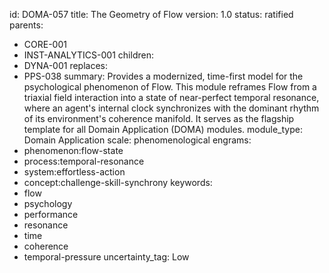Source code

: id: DOMA-057
title: The Geometry of Flow
version: 1.0
status: ratified
parents:
- CORE-001
- INST-ANALYTICS-001
children:
- DYNA-001
replaces:
- PPS-038
summary: Provides a modernized, time-first model for the psychological phenomenon
  of Flow. This module reframes Flow from a triaxial field interaction into a state
  of near-perfect temporal resonance, where an agent's internal clock synchronizes
  with the dominant rhythm of its environment's coherence manifold. It serves as the
  flagship template for all Domain Application (DOMA) modules.
module_type: Domain Application
scale: phenomenological
engrams:
- phenomenon:flow-state
- process:temporal-resonance
- system:effortless-action
- concept:challenge-skill-synchrony
keywords:
- flow
- psychology
- performance
- resonance
- time
- coherence
- temporal-pressure
uncertainty_tag: Low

Action item - Filter the entries down to the lines that include the string "state".

Response box -
  of Flow. This module reframes Flow from a triaxial field interaction into a state
- phenomenon:flow-state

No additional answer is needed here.